Start of Block

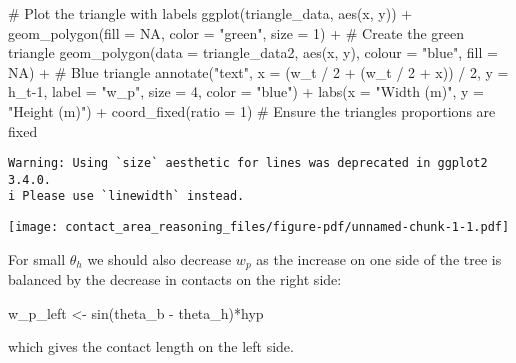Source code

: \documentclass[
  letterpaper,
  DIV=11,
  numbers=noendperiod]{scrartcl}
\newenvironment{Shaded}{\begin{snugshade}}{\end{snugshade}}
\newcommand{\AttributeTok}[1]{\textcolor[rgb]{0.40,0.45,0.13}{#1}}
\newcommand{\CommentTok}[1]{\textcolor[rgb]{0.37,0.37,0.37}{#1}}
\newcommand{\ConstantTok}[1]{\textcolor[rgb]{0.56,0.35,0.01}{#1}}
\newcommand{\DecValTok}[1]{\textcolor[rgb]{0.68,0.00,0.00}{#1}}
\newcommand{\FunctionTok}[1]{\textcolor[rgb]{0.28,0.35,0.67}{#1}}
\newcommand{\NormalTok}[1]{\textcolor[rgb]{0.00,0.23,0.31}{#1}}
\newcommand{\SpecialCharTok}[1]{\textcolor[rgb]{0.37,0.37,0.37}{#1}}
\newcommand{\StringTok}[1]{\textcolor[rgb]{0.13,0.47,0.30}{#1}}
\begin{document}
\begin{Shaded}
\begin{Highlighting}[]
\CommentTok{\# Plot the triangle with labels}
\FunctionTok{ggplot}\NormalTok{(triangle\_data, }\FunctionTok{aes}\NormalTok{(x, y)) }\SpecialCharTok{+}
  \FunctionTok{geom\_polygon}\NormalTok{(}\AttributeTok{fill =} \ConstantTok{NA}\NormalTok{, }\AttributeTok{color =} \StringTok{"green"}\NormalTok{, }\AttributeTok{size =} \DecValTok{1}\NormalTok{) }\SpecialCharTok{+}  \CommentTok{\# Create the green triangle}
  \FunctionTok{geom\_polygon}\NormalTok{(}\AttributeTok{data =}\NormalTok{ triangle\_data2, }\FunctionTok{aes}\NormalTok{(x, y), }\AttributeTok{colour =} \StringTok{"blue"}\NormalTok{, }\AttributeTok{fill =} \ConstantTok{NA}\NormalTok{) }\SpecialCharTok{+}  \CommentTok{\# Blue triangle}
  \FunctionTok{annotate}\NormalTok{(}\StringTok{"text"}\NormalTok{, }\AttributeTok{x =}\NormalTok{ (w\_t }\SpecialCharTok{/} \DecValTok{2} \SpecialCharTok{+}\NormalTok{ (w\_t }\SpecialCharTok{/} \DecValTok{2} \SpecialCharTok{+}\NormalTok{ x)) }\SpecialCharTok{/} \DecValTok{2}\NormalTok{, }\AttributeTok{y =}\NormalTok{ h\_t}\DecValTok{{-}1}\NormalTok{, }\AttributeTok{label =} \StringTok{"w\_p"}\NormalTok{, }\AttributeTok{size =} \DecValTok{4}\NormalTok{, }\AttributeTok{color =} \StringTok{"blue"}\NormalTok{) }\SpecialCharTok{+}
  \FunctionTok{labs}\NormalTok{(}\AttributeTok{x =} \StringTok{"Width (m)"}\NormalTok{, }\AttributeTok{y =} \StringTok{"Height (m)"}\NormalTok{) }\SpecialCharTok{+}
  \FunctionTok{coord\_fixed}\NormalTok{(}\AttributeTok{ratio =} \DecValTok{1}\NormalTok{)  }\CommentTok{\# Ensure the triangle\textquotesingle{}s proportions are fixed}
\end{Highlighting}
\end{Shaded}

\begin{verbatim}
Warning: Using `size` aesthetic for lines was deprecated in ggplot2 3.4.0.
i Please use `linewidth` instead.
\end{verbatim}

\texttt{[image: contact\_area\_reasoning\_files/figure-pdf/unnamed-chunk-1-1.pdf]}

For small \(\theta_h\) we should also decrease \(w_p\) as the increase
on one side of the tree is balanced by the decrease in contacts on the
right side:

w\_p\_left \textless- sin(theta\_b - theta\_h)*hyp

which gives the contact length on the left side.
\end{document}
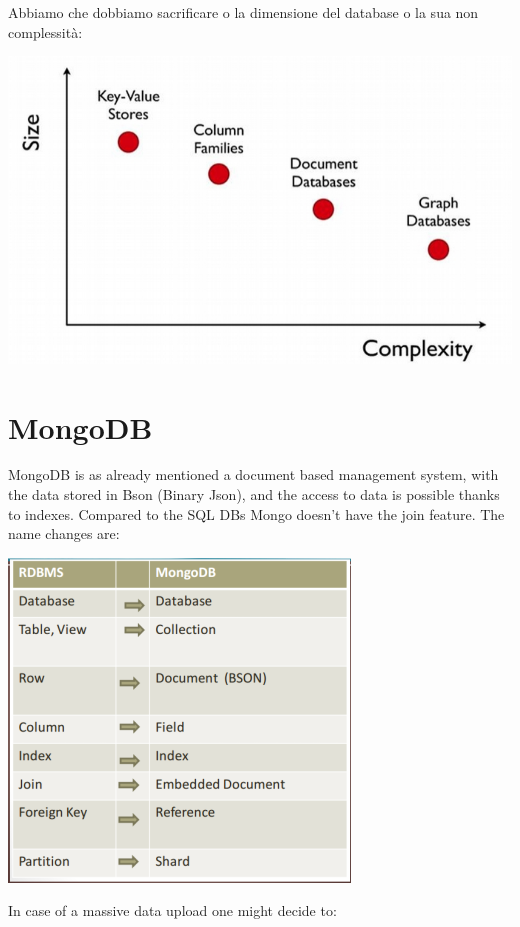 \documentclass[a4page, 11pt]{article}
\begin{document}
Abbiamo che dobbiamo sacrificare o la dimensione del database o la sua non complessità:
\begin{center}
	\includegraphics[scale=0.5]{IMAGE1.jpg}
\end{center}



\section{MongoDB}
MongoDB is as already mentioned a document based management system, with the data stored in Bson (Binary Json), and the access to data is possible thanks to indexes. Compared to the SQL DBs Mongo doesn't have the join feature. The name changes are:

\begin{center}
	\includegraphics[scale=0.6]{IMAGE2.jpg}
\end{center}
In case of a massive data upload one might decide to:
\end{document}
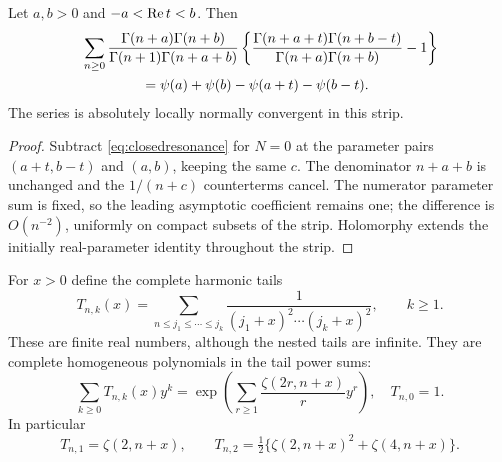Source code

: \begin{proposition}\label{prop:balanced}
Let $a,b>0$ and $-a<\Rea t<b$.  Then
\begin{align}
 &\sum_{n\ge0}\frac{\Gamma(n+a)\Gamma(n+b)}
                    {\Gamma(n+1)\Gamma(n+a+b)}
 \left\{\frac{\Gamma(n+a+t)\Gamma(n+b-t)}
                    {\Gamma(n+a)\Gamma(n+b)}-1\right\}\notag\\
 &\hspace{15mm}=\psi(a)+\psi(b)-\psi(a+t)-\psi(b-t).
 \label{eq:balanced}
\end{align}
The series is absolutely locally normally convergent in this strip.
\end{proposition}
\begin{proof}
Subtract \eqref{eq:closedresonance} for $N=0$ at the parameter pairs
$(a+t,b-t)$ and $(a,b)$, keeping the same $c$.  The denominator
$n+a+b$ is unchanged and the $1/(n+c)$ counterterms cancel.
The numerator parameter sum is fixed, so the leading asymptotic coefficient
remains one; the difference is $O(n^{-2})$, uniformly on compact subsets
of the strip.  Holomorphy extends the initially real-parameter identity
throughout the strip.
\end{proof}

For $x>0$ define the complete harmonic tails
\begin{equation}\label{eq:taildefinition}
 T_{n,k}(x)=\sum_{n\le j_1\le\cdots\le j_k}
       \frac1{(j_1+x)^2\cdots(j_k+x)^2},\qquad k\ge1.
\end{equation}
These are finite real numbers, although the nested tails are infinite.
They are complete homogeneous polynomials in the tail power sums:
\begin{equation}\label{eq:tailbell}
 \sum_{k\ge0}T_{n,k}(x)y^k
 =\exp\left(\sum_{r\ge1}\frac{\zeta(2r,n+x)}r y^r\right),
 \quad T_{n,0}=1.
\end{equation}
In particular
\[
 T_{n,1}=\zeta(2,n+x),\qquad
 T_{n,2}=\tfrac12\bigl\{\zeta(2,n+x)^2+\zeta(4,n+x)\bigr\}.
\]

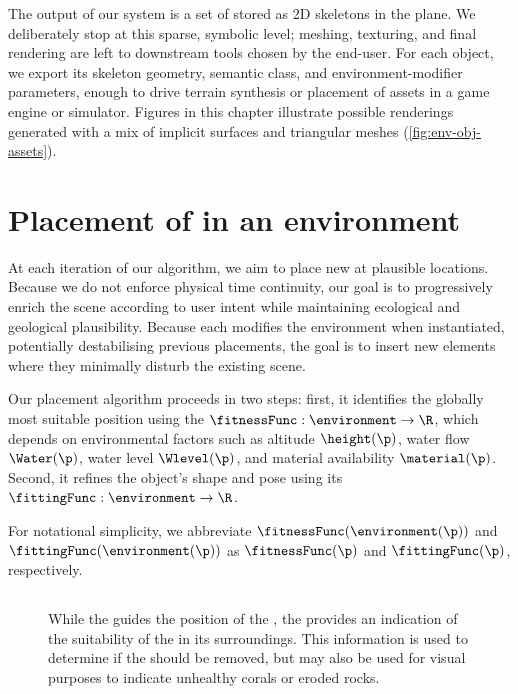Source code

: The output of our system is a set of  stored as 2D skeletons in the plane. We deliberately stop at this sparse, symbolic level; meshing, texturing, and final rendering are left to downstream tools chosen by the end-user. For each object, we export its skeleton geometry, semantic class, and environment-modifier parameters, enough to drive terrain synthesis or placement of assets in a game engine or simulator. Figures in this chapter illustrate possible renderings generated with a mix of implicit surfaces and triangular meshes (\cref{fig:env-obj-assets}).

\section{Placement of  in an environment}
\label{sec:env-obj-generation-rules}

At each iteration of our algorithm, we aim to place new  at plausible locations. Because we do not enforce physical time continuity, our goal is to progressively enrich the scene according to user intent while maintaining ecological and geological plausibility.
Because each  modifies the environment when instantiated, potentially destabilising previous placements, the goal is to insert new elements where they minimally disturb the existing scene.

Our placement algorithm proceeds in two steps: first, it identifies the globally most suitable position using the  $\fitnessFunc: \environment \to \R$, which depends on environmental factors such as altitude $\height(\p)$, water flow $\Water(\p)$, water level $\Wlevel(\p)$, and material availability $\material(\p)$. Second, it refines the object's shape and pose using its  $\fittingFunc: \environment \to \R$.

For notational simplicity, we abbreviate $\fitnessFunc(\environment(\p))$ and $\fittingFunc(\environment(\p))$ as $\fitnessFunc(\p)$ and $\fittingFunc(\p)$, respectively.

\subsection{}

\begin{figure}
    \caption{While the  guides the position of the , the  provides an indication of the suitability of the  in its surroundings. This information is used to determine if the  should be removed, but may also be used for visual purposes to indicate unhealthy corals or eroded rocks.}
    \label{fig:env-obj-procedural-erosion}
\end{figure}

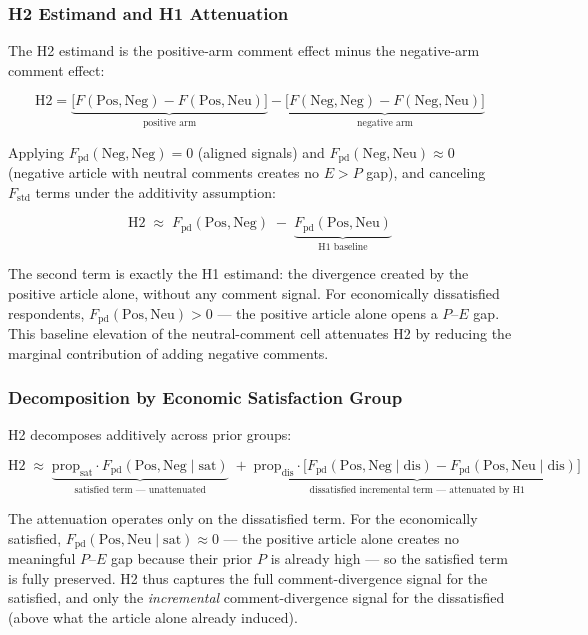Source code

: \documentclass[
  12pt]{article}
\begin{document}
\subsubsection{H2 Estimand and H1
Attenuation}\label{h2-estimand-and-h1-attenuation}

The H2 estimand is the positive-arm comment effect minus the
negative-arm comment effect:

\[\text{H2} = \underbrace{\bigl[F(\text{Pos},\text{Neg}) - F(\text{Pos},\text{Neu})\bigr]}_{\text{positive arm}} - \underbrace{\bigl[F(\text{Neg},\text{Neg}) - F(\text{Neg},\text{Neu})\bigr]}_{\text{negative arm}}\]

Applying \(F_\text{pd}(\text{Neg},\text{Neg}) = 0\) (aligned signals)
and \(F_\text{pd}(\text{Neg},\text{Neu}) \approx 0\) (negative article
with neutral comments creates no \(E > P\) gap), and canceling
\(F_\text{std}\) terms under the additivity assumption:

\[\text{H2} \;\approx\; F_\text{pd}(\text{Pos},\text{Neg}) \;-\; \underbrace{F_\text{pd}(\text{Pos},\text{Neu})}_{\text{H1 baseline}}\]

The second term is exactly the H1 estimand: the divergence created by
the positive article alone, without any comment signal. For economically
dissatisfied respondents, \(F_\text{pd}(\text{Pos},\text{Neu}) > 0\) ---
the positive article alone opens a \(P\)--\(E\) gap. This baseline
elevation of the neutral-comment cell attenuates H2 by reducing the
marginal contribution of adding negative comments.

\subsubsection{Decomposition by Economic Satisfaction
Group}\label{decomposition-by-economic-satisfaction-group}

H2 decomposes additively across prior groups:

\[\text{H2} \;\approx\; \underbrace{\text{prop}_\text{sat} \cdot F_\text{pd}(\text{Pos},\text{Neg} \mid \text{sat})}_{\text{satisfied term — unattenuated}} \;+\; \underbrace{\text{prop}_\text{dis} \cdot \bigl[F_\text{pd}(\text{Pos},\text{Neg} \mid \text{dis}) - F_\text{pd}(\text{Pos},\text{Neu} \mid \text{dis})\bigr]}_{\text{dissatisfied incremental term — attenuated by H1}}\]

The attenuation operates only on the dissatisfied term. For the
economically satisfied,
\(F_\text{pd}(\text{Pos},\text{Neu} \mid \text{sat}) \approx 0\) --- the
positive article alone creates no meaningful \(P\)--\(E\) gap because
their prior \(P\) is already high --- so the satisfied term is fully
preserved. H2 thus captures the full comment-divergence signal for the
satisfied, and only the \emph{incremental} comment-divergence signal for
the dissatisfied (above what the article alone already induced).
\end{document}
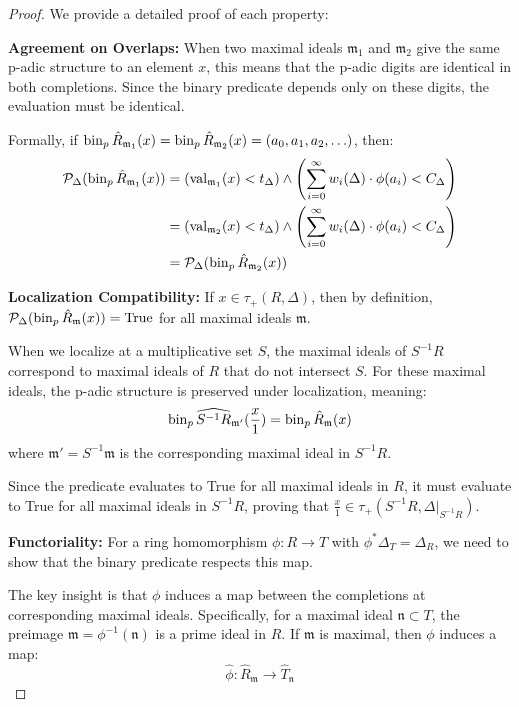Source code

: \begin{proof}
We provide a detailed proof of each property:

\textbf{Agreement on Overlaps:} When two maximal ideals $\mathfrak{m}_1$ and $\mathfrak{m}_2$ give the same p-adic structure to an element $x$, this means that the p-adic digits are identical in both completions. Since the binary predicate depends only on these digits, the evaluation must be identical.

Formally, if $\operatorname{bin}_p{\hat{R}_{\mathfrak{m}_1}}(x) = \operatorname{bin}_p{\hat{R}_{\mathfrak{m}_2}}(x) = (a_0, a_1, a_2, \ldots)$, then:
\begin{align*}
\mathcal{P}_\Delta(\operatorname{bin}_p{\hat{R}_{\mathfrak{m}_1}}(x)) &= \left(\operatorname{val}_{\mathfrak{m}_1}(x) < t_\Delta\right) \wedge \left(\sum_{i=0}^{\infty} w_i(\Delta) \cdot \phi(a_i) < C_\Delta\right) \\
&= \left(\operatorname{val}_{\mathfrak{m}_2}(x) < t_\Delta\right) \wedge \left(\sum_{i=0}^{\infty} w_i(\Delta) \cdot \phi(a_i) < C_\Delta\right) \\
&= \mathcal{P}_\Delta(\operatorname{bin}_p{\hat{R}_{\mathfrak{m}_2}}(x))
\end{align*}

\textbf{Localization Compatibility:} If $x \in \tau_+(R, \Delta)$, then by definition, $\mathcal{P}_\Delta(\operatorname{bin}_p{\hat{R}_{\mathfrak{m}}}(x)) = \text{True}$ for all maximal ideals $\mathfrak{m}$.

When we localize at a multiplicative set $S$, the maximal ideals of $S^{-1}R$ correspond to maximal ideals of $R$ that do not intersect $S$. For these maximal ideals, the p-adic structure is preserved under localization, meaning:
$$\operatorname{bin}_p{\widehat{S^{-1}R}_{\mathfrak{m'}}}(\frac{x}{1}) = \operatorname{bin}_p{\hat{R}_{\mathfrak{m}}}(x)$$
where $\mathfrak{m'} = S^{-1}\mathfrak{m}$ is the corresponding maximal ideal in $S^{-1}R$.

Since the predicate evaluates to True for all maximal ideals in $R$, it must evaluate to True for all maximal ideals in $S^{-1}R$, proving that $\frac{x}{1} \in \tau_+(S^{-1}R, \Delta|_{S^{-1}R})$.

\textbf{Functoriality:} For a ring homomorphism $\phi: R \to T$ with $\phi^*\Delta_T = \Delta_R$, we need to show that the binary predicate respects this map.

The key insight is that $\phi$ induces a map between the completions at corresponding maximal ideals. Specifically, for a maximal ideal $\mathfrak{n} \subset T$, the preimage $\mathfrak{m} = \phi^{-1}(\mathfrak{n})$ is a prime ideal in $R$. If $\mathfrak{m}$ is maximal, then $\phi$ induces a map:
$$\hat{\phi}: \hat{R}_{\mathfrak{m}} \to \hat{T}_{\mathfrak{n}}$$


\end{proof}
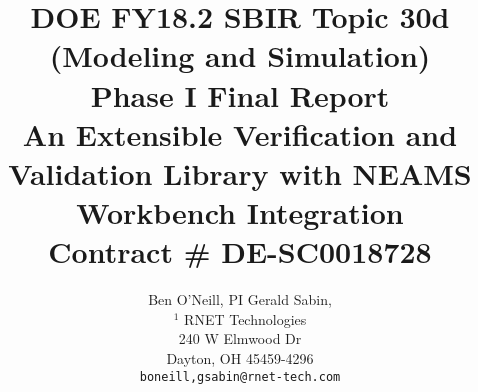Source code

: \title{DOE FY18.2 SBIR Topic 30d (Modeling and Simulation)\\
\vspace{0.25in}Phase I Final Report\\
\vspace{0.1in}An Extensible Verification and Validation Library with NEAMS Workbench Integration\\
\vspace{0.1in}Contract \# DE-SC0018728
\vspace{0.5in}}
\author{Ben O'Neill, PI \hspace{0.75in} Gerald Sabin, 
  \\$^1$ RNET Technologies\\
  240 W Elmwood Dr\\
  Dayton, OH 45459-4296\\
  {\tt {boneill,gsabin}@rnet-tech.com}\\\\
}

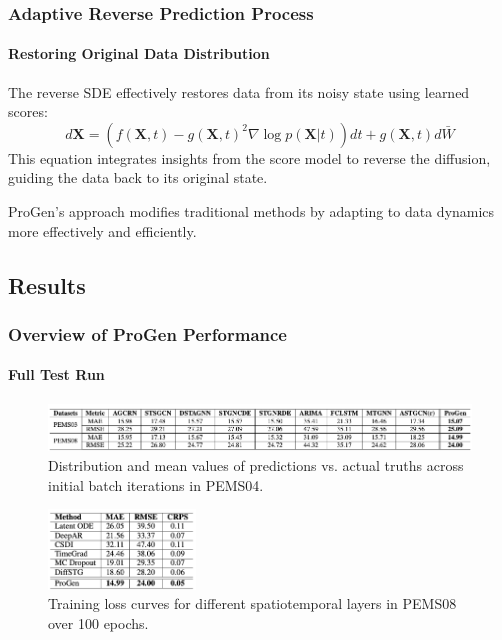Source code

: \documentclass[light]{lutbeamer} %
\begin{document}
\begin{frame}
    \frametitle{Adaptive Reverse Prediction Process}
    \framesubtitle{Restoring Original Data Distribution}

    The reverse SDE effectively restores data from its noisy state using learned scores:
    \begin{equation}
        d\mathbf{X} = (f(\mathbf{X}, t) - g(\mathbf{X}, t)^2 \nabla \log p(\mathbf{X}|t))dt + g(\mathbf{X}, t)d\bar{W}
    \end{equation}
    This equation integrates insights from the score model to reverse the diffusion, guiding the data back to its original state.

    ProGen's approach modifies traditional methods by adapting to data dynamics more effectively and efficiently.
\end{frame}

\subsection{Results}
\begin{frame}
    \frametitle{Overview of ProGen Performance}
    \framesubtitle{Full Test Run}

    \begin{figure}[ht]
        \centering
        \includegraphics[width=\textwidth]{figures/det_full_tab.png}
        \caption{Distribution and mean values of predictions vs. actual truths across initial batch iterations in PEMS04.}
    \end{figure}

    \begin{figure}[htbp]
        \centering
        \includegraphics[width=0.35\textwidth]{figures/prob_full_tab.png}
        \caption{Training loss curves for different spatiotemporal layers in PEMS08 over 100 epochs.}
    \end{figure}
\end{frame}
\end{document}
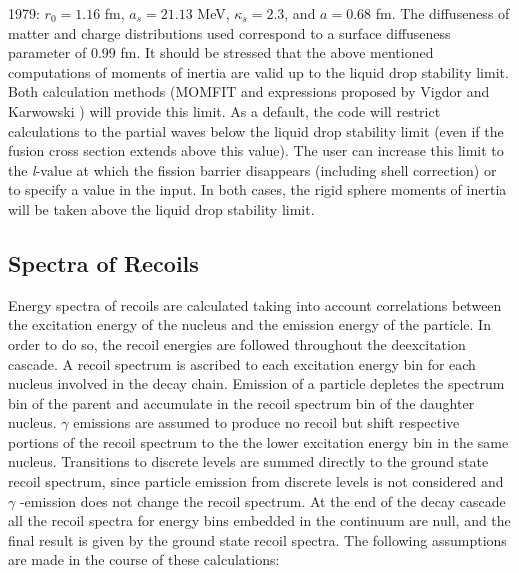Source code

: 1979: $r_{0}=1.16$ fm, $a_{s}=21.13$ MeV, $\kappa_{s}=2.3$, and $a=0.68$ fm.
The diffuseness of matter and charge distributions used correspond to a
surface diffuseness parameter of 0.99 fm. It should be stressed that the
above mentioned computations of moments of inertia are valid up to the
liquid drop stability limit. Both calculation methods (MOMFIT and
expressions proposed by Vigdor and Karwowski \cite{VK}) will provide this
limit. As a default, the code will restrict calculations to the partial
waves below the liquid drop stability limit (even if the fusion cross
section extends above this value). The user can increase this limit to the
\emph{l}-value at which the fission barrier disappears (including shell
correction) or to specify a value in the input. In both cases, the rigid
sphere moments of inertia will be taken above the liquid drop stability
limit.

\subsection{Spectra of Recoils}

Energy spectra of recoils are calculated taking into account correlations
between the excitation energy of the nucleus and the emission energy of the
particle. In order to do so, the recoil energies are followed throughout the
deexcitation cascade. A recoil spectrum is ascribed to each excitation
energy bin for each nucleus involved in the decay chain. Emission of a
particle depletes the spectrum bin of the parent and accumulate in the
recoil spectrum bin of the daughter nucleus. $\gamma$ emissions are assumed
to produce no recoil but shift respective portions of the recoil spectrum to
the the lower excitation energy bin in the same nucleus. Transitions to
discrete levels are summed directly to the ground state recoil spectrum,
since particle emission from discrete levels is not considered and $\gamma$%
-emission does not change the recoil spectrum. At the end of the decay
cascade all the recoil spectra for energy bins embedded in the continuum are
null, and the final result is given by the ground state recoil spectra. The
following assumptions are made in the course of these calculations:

End of Block

→ About this exercise: Scan the entries above for the word "divergence". Report the lines that hold it.

→ Task response:
The second term is exactly the H1 estimand: the divergence created by
preserved. H2 thus captures the full comment-divergence signal for the
satisfied, and only the \emph{incremental} comment-divergence signal for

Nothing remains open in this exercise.